The fact that Google is paranoid speaks volumes.

Re:More Eyes - if you publish

[jimthehorsegod]

If the only eyes looking other than your own are hostile eyes...

The point being made was that this is the case only when you don't publish your code, and therefore the only way it gets out is if it's stolen - thus, now you have access and the person who stole it has access. If on the other hand you publish the code, then everyone, good and bad has access, and hopefully count(good) > count(bad)

tar.gz or it didn't happen

[Barryke]

I can imagine Google decides to replace Gaia. They might opensource parts of authentication or encryption code. A public audit if you will.

They should publish the code immediately

[jw3]

Since the bad guys have the code anyways, they should immediately publish the code as Open Source. Chances are, someone from the community will find the exploits before the guys who have stolen it.

This incident might also be used as an argument for open sourcing even critical code.

j.

ITU & INTERPOL

[Max_W]

It is high time that the international community makes such hackers' attacks a priority. The perpetrators should be aggressively persecuted.

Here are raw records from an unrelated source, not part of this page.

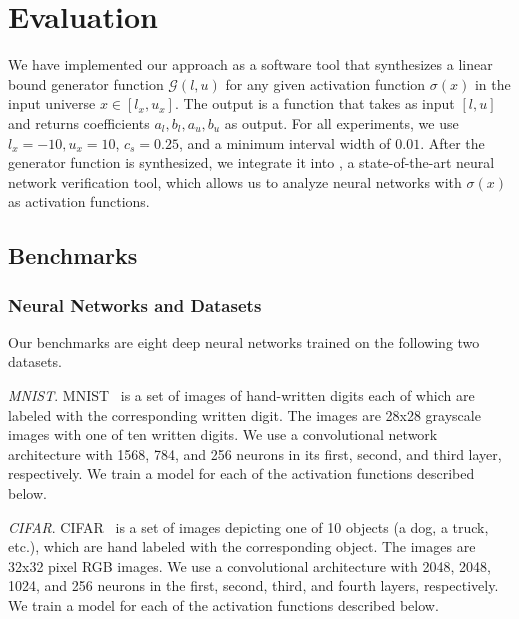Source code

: \section{Evaluation}
\label{offlinesyn:sec:experiment}

We have implemented our approach as a software tool that synthesizes a linear
bound generator function $ \mathcal{G}(l,u) $ for any given activation function
$ \sigma(x) $ in the input universe $ x \in
[l_x, u_x] $. The output is a function that takes as input $ [l, u] $ and
returns
coefficients $ a_l, b_l, a_u, b_u $ as output. For all experiments, we use $ l_x = -10,
u_x = 10 $, $ c_s = 0.25 $, and a minimum interval width of $ 0.01 $.
%
After the generator function is synthesized, we integrate it into
\autolipra{}, a state-of-the-art neural network verification tool, which allows us to analyze neural networks
with $ \sigma(x) $ as activation functions.

\subsection{Benchmarks}


\subsubsection{Neural Networks and Datasets}
Our benchmarks are eight deep neural networks trained on the following two
datasets.

\textit{MNIST}. MNIST~\cite{LecunBBH98} is a set of images of hand-written
digits
each of which are labeled with the corresponding written digit. The images are
28x28 grayscale images with one of ten written digits. We use a convolutional
network architecture with 1568, 784, and 256 neurons in its first, second, and
third layer, respectively. We train a model for each of the activation
functions described below.

\textit{CIFAR}. CIFAR~\cite{krizhevsky2009learning} is a set of images
depicting one of 10
objects (a dog, a truck, etc.), which are hand labeled with the
corresponding object. The images are 32x32 pixel RGB images. We use a
convolutional architecture with 2048, 2048, 1024, and 256 neurons in the first,
second, third, and fourth layers, respectively. We train a model for each of
the activation functions described below.

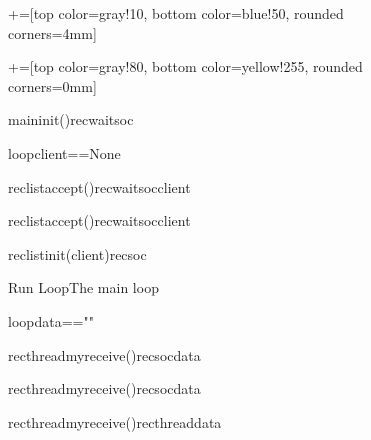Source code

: \documentclass{article}
\begin{document}
	
		
\begin{figure}
	\centering
	
	
	\begin{sequencediagram}[.9]
		+=[top color=gray!10, bottom color=blue!50, rounded corners=4mm]
		
		+=[top color=gray!80, bottom color=yellow!255, rounded corners=0mm] 
		
		
		\begin{messcall}{main}{init()}{recwaitsoc}{}		
		\end{messcall}		
		\begin{sdblock}{loop}{client==None}
			\begin{call}{reclist}{accept()}{recwaitsoc}{client}
			\end{call}
		\end{sdblock}
		\begin{call}{reclist}{accept()}{recwaitsoc}{client}
		\end{call}		
		\begin{messcall}{reclist}{init(client)}{recsoc}{}
		\end{messcall}			
		\begin{sdblock}[green!20]{Run Loop}{The main loop}
			\begin{sdblock}{loop}{data==""}
				\begin{call}{recthread}{myreceive()}{recsoc}{data}
				\end{call}		
			\end{sdblock}	
			\begin{call}{recthread}{myreceive()}{recsoc}{data}
			\end{call}					
			\begin{call}{recthread}{myreceive()}{recthread}{data}
			\end{call}
		\end{sdblock}		

		
		
		

	\end{sequencediagram}

\end{figure}	
	
\end{document}
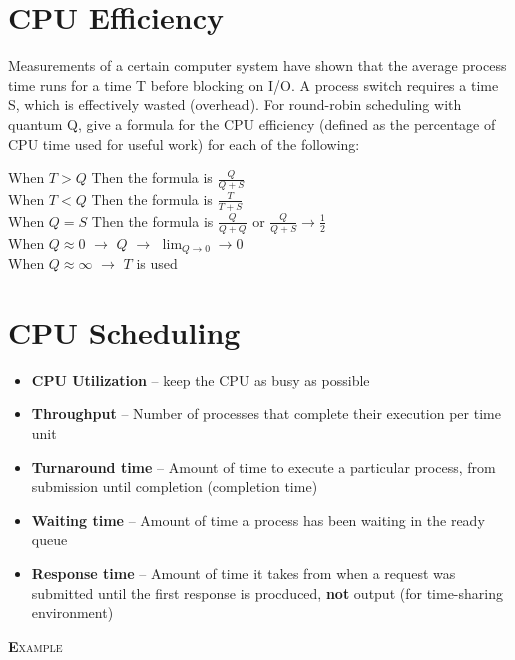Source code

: \documentclass{article}
\newcommand{\smallcaps}[1]{\textsc{\textbf #1}\\}
\begin{document}
    \section*{CPU Efficiency}
    Measurements of a certain computer system have shown that the average process time runs for a time T before blocking on I/O. A process switch requires a time S, which is effectively wasted (overhead). For round-robin scheduling with quantum Q, give a formula for the CPU efficiency (defined as the percentage of CPU time used for useful work) for each of the following:

    \begin{center}
      When $T > Q$ Then the formula is $\frac{Q}{Q+S}$ \\
      When $T < Q$ Then the formula is $\frac{T}{T+S}$ \\
      When $Q = S$ Then the formula is $\frac{Q}{Q+Q}$ or $\frac{Q}{Q+S} \to \frac{1}{2}$\\
      When $Q \approx 0$ $\to$ $Q$ $\to$ $\lim_{Q\to0} \to 0$\\
      When $Q \approx \infty$ $\to$ $T$ is used \\
    \end{center}

    \section*{CPU Scheduling}

    \begin{itemize}
      \item \textbf{{\color{blue} CPU Utilization}} -- keep the CPU as busy as possible
      \item \textbf{{\color{blue} Throughput}} -- Number of processes that complete their execution per time unit
      \item \textbf{{\color{blue} Turnaround time}} -- Amount of time to execute a particular process, from submission until completion (completion time)
      \item \textbf{{\color{blue} Waiting time}} -- Amount of time a process has been waiting in the ready queue
      \item \textbf{{\color{blue} Response time}} -- Amount of time it takes from when a request was submitted until the first response is procduced, \textbf{not} output (for time-sharing environment)
    \end{itemize}

    \smallcaps{Example}
\end{document}
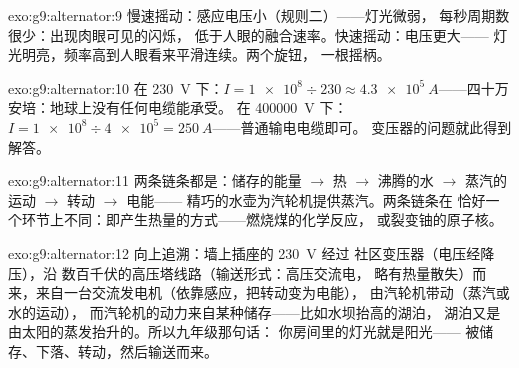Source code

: \begin{solution}{exo:g9:alternator:9}
慢速摇动：感应电压小（规则二）——灯光微弱，
每秒周期数很少：出现肉眼可见的闪烁，
低于人眼的融合速率。快速摇动：电压更大——
灯光明亮，频率高到人眼看来平滑连续。两个旋钮，
一根摇柄。
\end{solution}

\begin{solution}{exo:g9:alternator:10}
在 \qty{230}{V} 下：$I = \num{1e8} \div 230 \approx
\qty{4.3e5}{A}$——四十万安培：地球上没有任何电缆能承受。
在 \qty{400000}{V} 下：$I = \num{1e8} \div
\num{4e5} = \qty{250}{A}$——普通输电电缆即可。
变压器的问题就此得到解答。
\end{solution}

\begin{solution}{exo:g9:alternator:11}
两条链条都是：储存的能量 $\to$ 热 $\to$ 沸腾的水
$\to$ 蒸汽的运动 $\to$ 转动 $\to$ 电能——
精巧的水壶为汽轮机提供蒸汽。两条链条在
恰好一个环节上不同：即产生热量的方式——燃烧煤的化学反应，
或裂变铀的原子核。
\end{solution}

\begin{solution}{exo:g9:alternator:12}
向上追溯：墙上插座的 \qty{230}{V} 经过
社区变压器（电压经降压），沿
数百千伏的高压塔线路（输送形式：高压交流电，
略有热量散失）而来，来自一台交流发电机（依靠感应，把转动变为电能），
由汽轮机带动（蒸汽或水的运动），
而汽轮机的动力来自某种储存——比如水坝抬高的湖泊，
湖泊又是由太阳的蒸发抬升的。所以九年级那句话：
你房间里的灯光就是阳光——
被储存、下落、转动，然后输送而来。
\end{solution}

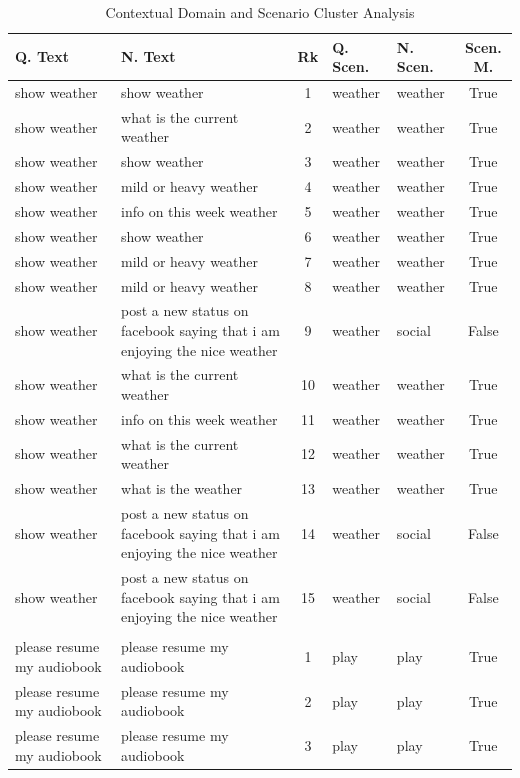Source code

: {\small
\begin{longtable}{p{4.0cm} p{4.0cm} c ll c}
\caption{Contextual Domain and Scenario Cluster Analysis} \\
\toprule
\textbf{Q. Text} & \textbf{N. Text} & \textbf{Rk} & \textbf{Q. Scen.} & \textbf{N. Scen.} & \textbf{Scen. M.} \\
\midrule
show weather & show weather & 1 & weather & weather & True \\
show weather & what is the current weather & 2 & weather & weather & True \\
show weather & show weather & 3 & weather & weather & True \\
show weather & mild or heavy weather & 4 & weather & weather & True \\
show weather & info on this week weather & 5 & weather & weather & True \\
show weather & show weather & 6 & weather & weather & True \\
show weather & mild or heavy weather & 7 & weather & weather & True \\
show weather & mild or heavy weather & 8 & weather & weather & True \\
show weather & post a new status on facebook saying that i am enjoying the nice weather & 9 & weather & social & False \\
show weather & what is the current weather & 10 & weather & weather & True \\
show weather & info on this week weather & 11 & weather & weather & True \\
show weather & what is the current weather & 12 & weather & weather & True \\
show weather & what is the weather & 13 & weather & weather & True \\
show weather & post a new status on facebook saying that i am enjoying the nice weather & 14 & weather & social & False \\
show weather & post a new status on facebook saying that i am enjoying the nice weather & 15 & weather & social & False \\
\midrule
 &  &  &  &  & \\ %
\midrule
please resume my audiobook & please resume my audiobook & 1 & play & play & True \\
please resume my audiobook & please resume my audiobook & 2 & play & play & True \\
please resume my audiobook & please resume my audiobook & 3 & play & play & True \\

\end{longtable}}
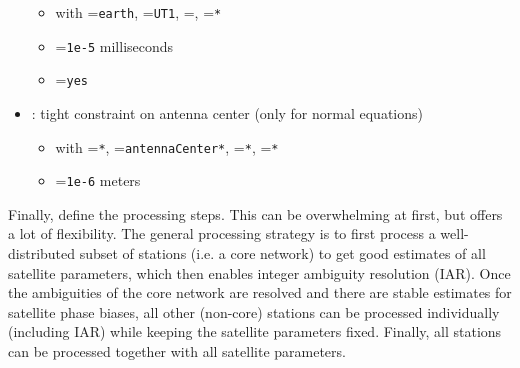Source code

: \begin{itemize}
\begin{itemize}
    \item {} with =\verb|earth|,
          =\verb|UT1|, =\verb||, =\verb|*|
    \item {}=\verb|1e-5| milliseconds
    \item {}=\verb|yes|
  \end{itemize}
  \item {}: tight constraint on antenna center
        (only for normal equations)
  \begin{itemize}
    \item {} with =\verb|*|,
          =\verb|antennaCenter*|, =\verb|*|, =\verb|*|
    \item {}=\verb|1e-6| meters
  \end{itemize}
\end{itemize}

Finally, define the processing steps. This can be overwhelming at first, but offers a lot of flexibility.
The general processing strategy is to first process a well-distributed subset of stations (i.e. a core network)
to get good estimates of all satellite parameters, which then enables integer ambiguity resolution (IAR). Once
the ambiguities of the core network are resolved and there are stable estimates for satellite phase biases, all
other (non-core) stations can be processed individually (including IAR) while keeping the satellite parameters fixed.
Finally, all stations can be processed together with all satellite parameters.

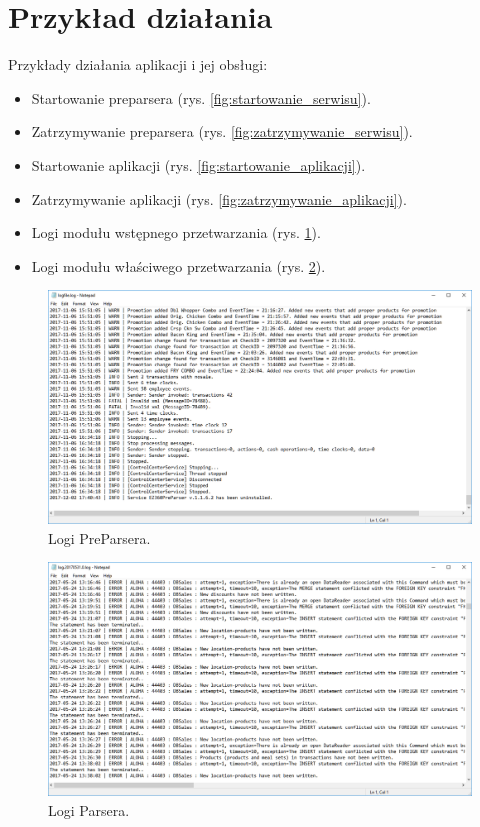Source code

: \documentclass[a4paper]{book}
\begin{document}
\section{Przykład działania}
Przykłady działania aplikacji i jej obsługi:
 \begin{itemize}
	\item Startowanie preparsera (rys. \ref{fig:startowanie_serwisu}).
	\item Zatrzymywanie preparsera (rys. \ref{fig:zatrzymywanie_serwisu}).
	\item Startowanie aplikacji (rys. \ref{fig:startowanie_aplikacji}).
	\item Zatrzymywanie aplikacji (rys. \ref{fig:zatrzymywanie_aplikacji}).
	\item Logi modułu wstępnego przetwarzania (rys. \ref{fig:preparser_log}).
	\item Logi modułu właściwego przetwarzania (rys. \ref{fig:parser_log}).
\end{itemize}
\begin{figure}[t]
	\centering
	\includegraphics[width=\textwidth]{./img/preparser_log.png}
	\caption{Logi PreParsera.}
	\label{fig:preparser_log}
\end{figure}
\begin{figure}[t]
	\centering
	\includegraphics[width=\textwidth]{./img/parser_log.png}
	\caption{Logi Parsera.}
	\label{fig:parser_log}
\end{figure}
\end{document}
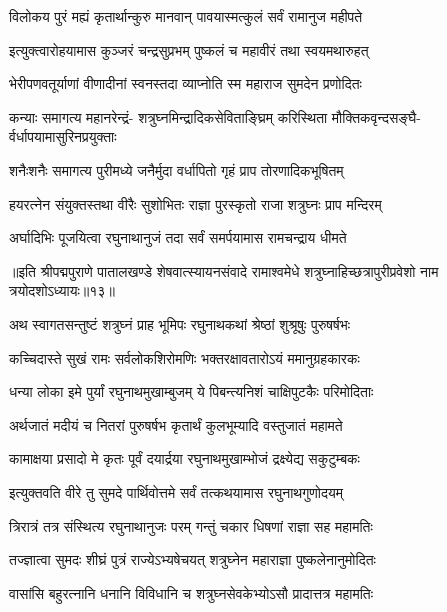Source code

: \twolineshloka
{विलोकय पुरं मह्यं कृतार्थान्कुरु मानवान्}
{पावयास्मत्कुलं सर्वं रामानुज महीपते}%

\twolineshloka
{इत्युक्त्वारोहयामास कुञ्जरं चन्द्रसुप्रभम्}
{पुष्कलं च महावीरं तथा स्वयमथारुहत्}%

\twolineshloka
{भेरीपणवतूर्याणां वीणादीनां स्वनस्तदा}
{व्याप्नोति स्म महाराज सुमदेन प्रणोदितः}%

\fourlineindentedshloka
{कन्याः समागत्य महानरेन्द्रं-}
{शत्रुघ्नमिन्द्रादिकसेविताङ्घ्रिम्}
{करिस्थिता मौक्तिकवृन्दसङ्घै-}
{र्वर्धापयामासुरिनप्रयुक्ताः}%

\twolineshloka
{शनैःशनैः समागत्य पुरीमध्ये जनैर्मुदा}
{वर्धापितो गृहं प्राप तोरणादिकभूषितम्}%

\twolineshloka
{हयरत्नेन संयुक्तस्तथा वीरैः सुशोभितः}
{राज्ञा पुरस्कृतो राजा शत्रुघ्नः प्राप मन्दिरम्}%

\twolineshloka
{अर्घादिभिः पूजयित्वा रघुनाथानुजं तदा}
{सर्वं समर्पयामास रामचन्द्राय धीमते}%

{॥इति श्रीपद्मपुराणे पातालखण्डे शेषवात्स्यायनसंवादे रामाश्वमेधे शत्रुघ्नाहिच्छत्रापुरीप्रवेशो नाम त्रयोदशोऽध्यायः॥१३॥}



\twolineshloka
{अथ स्वागतसन्तुष्टं शत्रुघ्नं प्राह भूमिपः}
{रघुनाथकथां श्रेष्ठां शुश्रूषुः पुरुषर्षभः}%


\twolineshloka
{कच्चिदास्ते सुखं रामः सर्वलोकशिरोमणिः}
{भक्तरक्षावतारोऽयं ममानुग्रहकारकः}%

\twolineshloka
{धन्या लोका इमे पुर्यां रघुनाथमुखाम्बुजम्}
{ये पिबन्त्यनिशं चाक्षिपुटकैः परिमोदिताः}%

\twolineshloka
{अर्थजातं मदीयं च नितरां पुरुषर्षभ}
{कृतार्थं कुलभूम्यादि वस्तुजातं महामते}%

\twolineshloka
{कामाक्षया प्रसादो मे कृतः पूर्वं दयार्द्रया}
{रघुनाथमुखाम्भोजं द्रक्ष्येद्य सकुटुम्बकः}%

\twolineshloka
{इत्युक्तवति वीरे तु सुमदे पार्थिवोत्तमे}
{सर्वं तत्कथयामास रघुनाथगुणोदयम्}%

\twolineshloka
{त्रिरात्रं तत्र संस्थित्य रघुनाथानुजः परम्}
{गन्तुं चकार धिषणां राज्ञा सह महामतिः}%

\twolineshloka
{तज्ज्ञात्वा सुमदः शीघ्रं पुत्रं राज्येऽभ्यषेचयत्}
{शत्रुघ्नेन महाराज्ञा पुष्कलेनानुमोदितः}%

\twolineshloka
{वासांसि बहुरत्नानि धनानि विविधानि च}
{शत्रुघ्नसेवकेभ्योऽसौ प्रादात्तत्र महामतिः}%

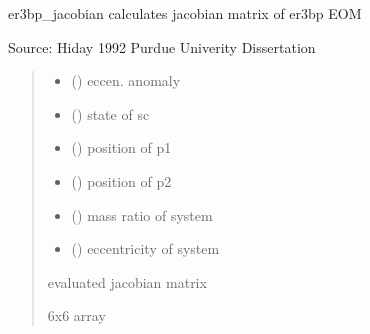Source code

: \documentclass[letterpaper,10pt,english]{sphinxmanual}
\begin{document}
\begin{fulllineitems}
\label{\detokenize{models:pyraa.models.er3bp_jacobian}}
\pysigstartsignatures
{}
\pysigstopsignatures
\sphinxAtStartPar
er3bp\_jacobian \sphinxhyphen{} calculates jacobian matrix of er3bp EOM

\sphinxAtStartPar
Source: Hiday 1992 Purdue Univerity Dissertation
\begin{quote}\begin{description}
\begin{itemize}
\item {} 
\sphinxAtStartPar
{} () \sphinxhyphen{}\sphinxhyphen{} eccen. anomaly

\item {} 
\sphinxAtStartPar
{} () \sphinxhyphen{}\sphinxhyphen{} state of sc

\item {} 
\sphinxAtStartPar
{} () \sphinxhyphen{}\sphinxhyphen{} position of p1

\item {} 
\sphinxAtStartPar
{} () \sphinxhyphen{}\sphinxhyphen{} position of p2

\item {} 
\sphinxAtStartPar
{} () \sphinxhyphen{}\sphinxhyphen{} mass ratio of system

\item {} 
\sphinxAtStartPar
{} () \sphinxhyphen{}\sphinxhyphen{} eccentricity of system

\end{itemize}

\sphinxAtStartPar
{} \sphinxhyphen{}\sphinxhyphen{} evaluated jacobian matrix

\sphinxAtStartPar
6x6 array

\end{description}\end{quote}

\end{fulllineitems}
\end{document}
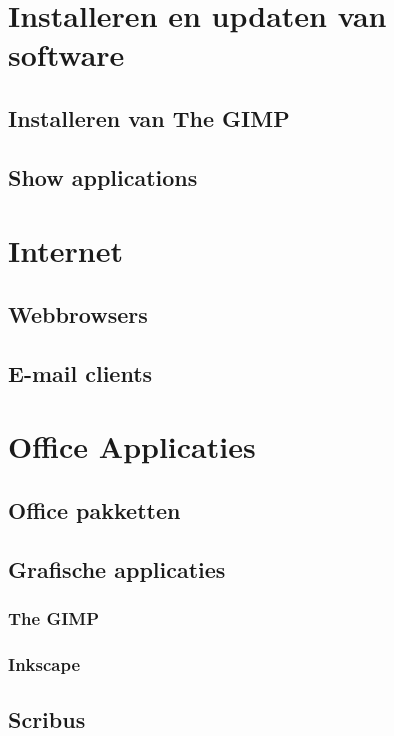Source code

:\documentclass[a4paper,12pt,twoside,openright,titlepage]{book}
\begin{document}
\chapter{Installeren en updaten van software}

\section{Installeren van The GIMP}

\section{Show applications}


\chapter{Internet}
\section{Webbrowsers}

\section{E-mail clients}


\chapter{Office Applicaties}
\section{Office pakketten}

\section{Grafische applicaties}

\subsection{The GIMP}

\subsection{Inkscape}

\section{Scribus}

\end{document}
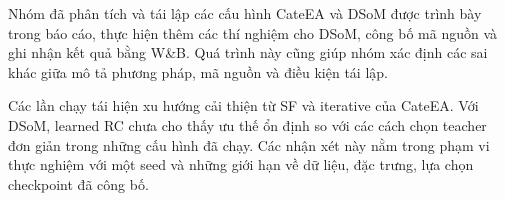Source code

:Nhóm đã phân tích và tái lập các cấu hình CateEA và DSoM
được trình bày trong báo cáo, thực hiện thêm các thí nghiệm
cho DSoM, công bố mã nguồn và ghi nhận kết quả bằng W\&B.
Quá trình này cũng giúp nhóm xác định các sai khác giữa mô
tả phương pháp, mã nguồn và điều kiện tái lập.

Các lần chạy tái hiện xu hướng cải thiện từ SF và iterative
của CateEA. Với DSoM, learned RC chưa cho thấy ưu thế ổn định
so với các cách chọn teacher đơn giản trong những cấu hình
đã chạy. Các nhận xét này nằm trong phạm vi thực nghiệm với
một seed và những giới hạn về dữ liệu, đặc trưng, lựa chọn
checkpoint đã công bố.
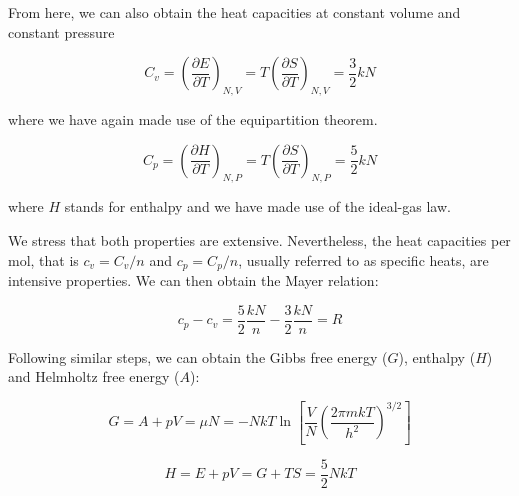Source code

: \documentclass[12pt,a4paper]{report}
\newcommand{\esp}{\vspace{0.5cm}}
\begin{document}
	\esp
	
	From here, we can also obtain the heat capacities at constant volume and constant pressure
	
	\esp
	
	\begin{equation}
		C_v = \left( \frac{\partial E}{\partial T} \right)_{N,V} = T \left( \frac{\partial S}{\partial T} \right)_{N,V} = \frac{3}{2} kN
	\end{equation}
	
	\esp
	
	\noindent where we have again made use of the equipartition theorem.
	
	\esp
	
	\begin{equation}
		C_p = \left( \frac{\partial H}{\partial T} \right)_{N,P} = T \left( \frac{\partial S}{\partial T} \right)_{N,P} = \frac{5}{2} kN
	\end{equation}
	
	\esp
	
	\noindent where $H$ stands for enthalpy and we have made use of the ideal-gas law.
	
	\esp
	
	\noindent We stress that both properties are extensive. Nevertheless, the heat capacities per mol, that is $c_v = C_v/n$ and $c_p = C_p/n$, usually referred to as specific heats, are intensive properties. We can then obtain the Mayer relation:
	
	\esp
	
	\begin{equation}
		c_p - c_v = \frac{5}{2} \frac{kN}{n} - \frac{3}{2} \frac{kN}{n} = R
	\end{equation}
	
	\esp
	
	\noindent Following similar steps, we can obtain the Gibbs free energy ($G$), enthalpy ($H$) and Helmholtz free energy ($A$):
	
	\esp
	
	\begin{equation}
		G = A + pV = \mu N = -NkT \ln \left[ \frac{V}{N} \left( \frac{2\pi mkT}{h^2} \right)^{3/2} \right]
	\end{equation}
	
	\esp
	
	\begin{equation}
		H = E + pV = G + TS = \frac{5}{2} NkT
	\end{equation}
	
	\esp
	
\end{document}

There are the international organizations already for this task: ITU International Telecommunication Union www.itu.int , part of the UN, and INTERPOL www.interpol.int

It is not possible to protect anything, anything, by only passive measures. One can break any steel reinforced door with a sledgehammer for 10 minutes, explode any bridge, no matter how strong or well constructed, etc.

It is the combination of passive and active measures, which provides security.

The privacy and security of millions are under question. And what make the governments, whose profession is the protection of the population, - nothing. Not a single move.

Someone can steal my and your private information, commit an identity theft, break in into the accounts of minors, etc. and it seems to be of no concern whatsoever to anyone, except of some high-forehead engineers.

But it is the job of not only engineers, but for the police officers with badges, handcuffs, and guns. By a keyboard only it is not possible to handle this evil, which threatens the modern global infrastructure.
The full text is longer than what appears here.